## Try it
Return exactly the lines below, starting with the one that has "Следовательно могут быть" and going on through the one that has "соответствии с гидравлическим".

•••

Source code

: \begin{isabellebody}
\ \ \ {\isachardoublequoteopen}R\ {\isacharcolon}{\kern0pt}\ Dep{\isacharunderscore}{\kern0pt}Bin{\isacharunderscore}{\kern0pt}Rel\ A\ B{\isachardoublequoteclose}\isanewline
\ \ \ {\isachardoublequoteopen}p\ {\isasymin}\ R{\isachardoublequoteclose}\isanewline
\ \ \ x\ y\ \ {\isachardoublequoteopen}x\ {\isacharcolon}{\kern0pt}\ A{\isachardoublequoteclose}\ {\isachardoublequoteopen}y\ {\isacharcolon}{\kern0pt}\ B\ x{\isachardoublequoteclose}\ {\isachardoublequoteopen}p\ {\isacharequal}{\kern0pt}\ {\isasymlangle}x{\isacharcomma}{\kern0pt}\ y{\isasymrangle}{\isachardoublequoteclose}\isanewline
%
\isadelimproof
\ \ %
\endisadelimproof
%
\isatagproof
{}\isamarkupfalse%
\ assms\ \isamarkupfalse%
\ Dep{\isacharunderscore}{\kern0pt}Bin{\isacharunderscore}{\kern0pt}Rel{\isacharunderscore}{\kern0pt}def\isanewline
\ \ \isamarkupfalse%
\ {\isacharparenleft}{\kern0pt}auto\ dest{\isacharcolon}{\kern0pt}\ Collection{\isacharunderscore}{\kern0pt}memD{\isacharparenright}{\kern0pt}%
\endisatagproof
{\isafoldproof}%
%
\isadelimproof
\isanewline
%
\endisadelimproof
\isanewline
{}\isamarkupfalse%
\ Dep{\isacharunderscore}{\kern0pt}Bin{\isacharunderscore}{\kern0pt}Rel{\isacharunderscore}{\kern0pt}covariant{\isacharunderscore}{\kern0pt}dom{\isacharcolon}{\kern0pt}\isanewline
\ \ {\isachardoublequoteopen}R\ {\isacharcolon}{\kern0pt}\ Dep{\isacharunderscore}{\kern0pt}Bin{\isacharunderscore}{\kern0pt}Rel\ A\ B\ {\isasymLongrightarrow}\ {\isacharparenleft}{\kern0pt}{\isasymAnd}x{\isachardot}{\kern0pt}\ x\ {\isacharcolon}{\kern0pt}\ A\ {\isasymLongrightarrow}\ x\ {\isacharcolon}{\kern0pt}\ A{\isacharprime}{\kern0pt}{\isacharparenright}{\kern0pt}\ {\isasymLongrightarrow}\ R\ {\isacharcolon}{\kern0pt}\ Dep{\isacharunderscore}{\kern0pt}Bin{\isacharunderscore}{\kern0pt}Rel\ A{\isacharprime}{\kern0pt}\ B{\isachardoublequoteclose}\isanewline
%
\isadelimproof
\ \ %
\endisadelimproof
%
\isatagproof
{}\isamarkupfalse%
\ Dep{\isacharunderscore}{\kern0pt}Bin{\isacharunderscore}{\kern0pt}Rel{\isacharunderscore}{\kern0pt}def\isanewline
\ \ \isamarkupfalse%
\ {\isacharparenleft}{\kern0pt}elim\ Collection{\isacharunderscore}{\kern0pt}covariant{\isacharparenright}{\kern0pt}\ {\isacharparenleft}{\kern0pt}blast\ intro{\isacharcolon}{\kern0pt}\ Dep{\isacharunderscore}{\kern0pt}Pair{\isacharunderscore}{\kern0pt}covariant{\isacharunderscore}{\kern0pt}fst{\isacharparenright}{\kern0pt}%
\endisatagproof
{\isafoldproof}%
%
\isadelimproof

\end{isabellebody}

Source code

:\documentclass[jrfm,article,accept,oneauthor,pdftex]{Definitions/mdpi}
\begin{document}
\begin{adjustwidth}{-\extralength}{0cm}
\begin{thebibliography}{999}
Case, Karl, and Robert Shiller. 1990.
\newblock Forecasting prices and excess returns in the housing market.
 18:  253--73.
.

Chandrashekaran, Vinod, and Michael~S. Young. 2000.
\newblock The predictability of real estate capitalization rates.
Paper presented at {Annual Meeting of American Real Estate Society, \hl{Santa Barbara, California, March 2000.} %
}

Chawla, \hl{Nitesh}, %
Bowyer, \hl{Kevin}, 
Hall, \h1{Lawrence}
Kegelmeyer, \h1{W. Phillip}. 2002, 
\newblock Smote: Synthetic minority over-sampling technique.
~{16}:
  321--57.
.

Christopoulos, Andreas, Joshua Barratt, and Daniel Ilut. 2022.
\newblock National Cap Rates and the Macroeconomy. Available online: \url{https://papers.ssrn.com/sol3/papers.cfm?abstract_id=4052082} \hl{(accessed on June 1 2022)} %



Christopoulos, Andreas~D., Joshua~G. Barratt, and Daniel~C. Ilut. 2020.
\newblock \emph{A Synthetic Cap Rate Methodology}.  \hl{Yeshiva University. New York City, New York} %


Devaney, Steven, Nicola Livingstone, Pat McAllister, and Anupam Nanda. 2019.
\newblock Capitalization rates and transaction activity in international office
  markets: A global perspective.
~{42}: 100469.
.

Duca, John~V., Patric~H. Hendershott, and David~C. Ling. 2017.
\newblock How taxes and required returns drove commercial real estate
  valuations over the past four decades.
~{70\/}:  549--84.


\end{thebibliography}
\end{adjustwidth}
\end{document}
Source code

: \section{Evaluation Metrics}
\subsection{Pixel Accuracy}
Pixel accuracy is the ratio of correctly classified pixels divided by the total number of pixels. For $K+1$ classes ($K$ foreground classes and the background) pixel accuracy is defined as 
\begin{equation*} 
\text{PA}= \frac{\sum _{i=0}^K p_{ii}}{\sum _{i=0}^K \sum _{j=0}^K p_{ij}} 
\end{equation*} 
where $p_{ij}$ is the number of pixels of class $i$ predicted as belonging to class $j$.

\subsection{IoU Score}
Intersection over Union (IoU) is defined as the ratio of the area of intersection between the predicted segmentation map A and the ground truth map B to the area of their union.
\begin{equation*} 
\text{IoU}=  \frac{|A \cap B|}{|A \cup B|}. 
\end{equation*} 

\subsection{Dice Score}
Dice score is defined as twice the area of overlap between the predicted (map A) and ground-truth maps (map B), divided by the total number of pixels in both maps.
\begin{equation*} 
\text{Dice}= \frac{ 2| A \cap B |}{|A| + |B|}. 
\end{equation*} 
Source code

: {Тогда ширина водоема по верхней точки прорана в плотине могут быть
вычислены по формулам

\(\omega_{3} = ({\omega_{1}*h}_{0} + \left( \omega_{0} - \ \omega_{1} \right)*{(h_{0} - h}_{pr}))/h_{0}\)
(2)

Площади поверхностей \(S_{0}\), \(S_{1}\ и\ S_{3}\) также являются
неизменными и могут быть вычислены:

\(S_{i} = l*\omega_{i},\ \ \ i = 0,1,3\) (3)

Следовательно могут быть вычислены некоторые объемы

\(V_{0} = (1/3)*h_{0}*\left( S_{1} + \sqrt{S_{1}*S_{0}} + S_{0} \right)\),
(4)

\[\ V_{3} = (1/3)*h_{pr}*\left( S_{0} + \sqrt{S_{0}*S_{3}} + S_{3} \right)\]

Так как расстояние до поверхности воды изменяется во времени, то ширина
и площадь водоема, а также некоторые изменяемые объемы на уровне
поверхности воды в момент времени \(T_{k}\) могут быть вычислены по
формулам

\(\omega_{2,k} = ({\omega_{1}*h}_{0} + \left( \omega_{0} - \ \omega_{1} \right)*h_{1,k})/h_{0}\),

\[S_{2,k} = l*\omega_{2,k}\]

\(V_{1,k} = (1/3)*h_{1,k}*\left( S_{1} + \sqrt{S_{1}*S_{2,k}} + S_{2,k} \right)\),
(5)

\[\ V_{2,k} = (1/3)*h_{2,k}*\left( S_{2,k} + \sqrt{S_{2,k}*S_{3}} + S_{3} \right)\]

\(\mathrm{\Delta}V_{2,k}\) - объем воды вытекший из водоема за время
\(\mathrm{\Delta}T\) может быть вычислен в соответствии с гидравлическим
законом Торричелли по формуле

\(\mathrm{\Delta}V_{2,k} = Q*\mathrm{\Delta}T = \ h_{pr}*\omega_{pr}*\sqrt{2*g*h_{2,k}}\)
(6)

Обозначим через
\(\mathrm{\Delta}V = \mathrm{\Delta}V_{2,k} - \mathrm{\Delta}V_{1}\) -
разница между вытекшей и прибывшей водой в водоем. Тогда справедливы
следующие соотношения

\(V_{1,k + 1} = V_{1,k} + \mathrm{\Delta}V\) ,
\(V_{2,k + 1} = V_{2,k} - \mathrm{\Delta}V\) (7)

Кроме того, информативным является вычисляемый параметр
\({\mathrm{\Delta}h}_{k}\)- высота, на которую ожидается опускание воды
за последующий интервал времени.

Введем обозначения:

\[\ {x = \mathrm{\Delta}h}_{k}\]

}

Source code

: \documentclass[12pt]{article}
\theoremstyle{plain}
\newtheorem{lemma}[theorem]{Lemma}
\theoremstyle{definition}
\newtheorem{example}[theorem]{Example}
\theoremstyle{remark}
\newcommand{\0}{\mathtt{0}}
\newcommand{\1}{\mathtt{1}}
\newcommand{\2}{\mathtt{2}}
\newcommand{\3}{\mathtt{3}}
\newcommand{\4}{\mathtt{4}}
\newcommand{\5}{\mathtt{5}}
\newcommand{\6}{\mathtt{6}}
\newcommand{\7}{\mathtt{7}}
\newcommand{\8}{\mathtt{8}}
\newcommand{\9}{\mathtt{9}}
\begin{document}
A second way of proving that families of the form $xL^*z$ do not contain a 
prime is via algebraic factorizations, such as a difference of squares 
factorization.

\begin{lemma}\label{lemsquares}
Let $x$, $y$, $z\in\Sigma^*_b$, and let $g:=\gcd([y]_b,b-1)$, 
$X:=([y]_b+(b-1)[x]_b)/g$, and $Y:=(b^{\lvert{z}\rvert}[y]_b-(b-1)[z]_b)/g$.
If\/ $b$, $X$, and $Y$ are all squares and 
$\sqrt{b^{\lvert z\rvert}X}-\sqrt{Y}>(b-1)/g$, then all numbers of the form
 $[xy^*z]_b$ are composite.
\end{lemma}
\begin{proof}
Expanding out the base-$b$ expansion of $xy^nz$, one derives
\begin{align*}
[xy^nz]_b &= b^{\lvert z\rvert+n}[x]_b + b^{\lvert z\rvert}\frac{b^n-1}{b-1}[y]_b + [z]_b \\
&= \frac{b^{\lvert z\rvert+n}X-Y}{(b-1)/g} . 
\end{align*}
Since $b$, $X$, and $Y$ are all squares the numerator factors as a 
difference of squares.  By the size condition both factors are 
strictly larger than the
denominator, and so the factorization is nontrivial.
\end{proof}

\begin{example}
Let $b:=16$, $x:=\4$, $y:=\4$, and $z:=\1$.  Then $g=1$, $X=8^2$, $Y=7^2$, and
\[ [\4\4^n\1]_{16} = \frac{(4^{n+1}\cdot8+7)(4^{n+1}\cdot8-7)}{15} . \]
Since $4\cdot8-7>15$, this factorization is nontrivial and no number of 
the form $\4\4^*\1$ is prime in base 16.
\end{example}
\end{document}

•••

## Solution for this exercise
Следовательно могут быть вычислены некоторые объемы

\(V_{0} = (1/3)*h_{0}*\left( S_{1} + \sqrt{S_{1}*S_{0}} + S_{0} \right)\),
(4)

\[\ V_{3} = (1/3)*h_{pr}*\left( S_{0} + \sqrt{S_{0}*S_{3}} + S_{3} \right)\]

Так как расстояние до поверхности воды изменяется во времени, то ширина
и площадь водоема, а также некоторые изменяемые объемы на уровне
поверхности воды в момент времени \(T_{k}\) могут быть вычислены по
формулам

\(\omega_{2,k} = ({\omega_{1}*h}_{0} + \left( \omega_{0} - \ \omega_{1} \right)*h_{1,k})/h_{0}\),

\[S_{2,k} = l*\omega_{2,k}\]

\(V_{1,k} = (1/3)*h_{1,k}*\left( S_{1} + \sqrt{S_{1}*S_{2,k}} + S_{2,k} \right)\),
(5)

\[\ V_{2,k} = (1/3)*h_{2,k}*\left( S_{2,k} + \sqrt{S_{2,k}*S_{3}} + S_{3} \right)\]

\(\mathrm{\Delta}V_{2,k}\) - объем воды вытекший из водоема за время
\(\mathrm{\Delta}T\) может быть вычислен в соответствии с гидравлическим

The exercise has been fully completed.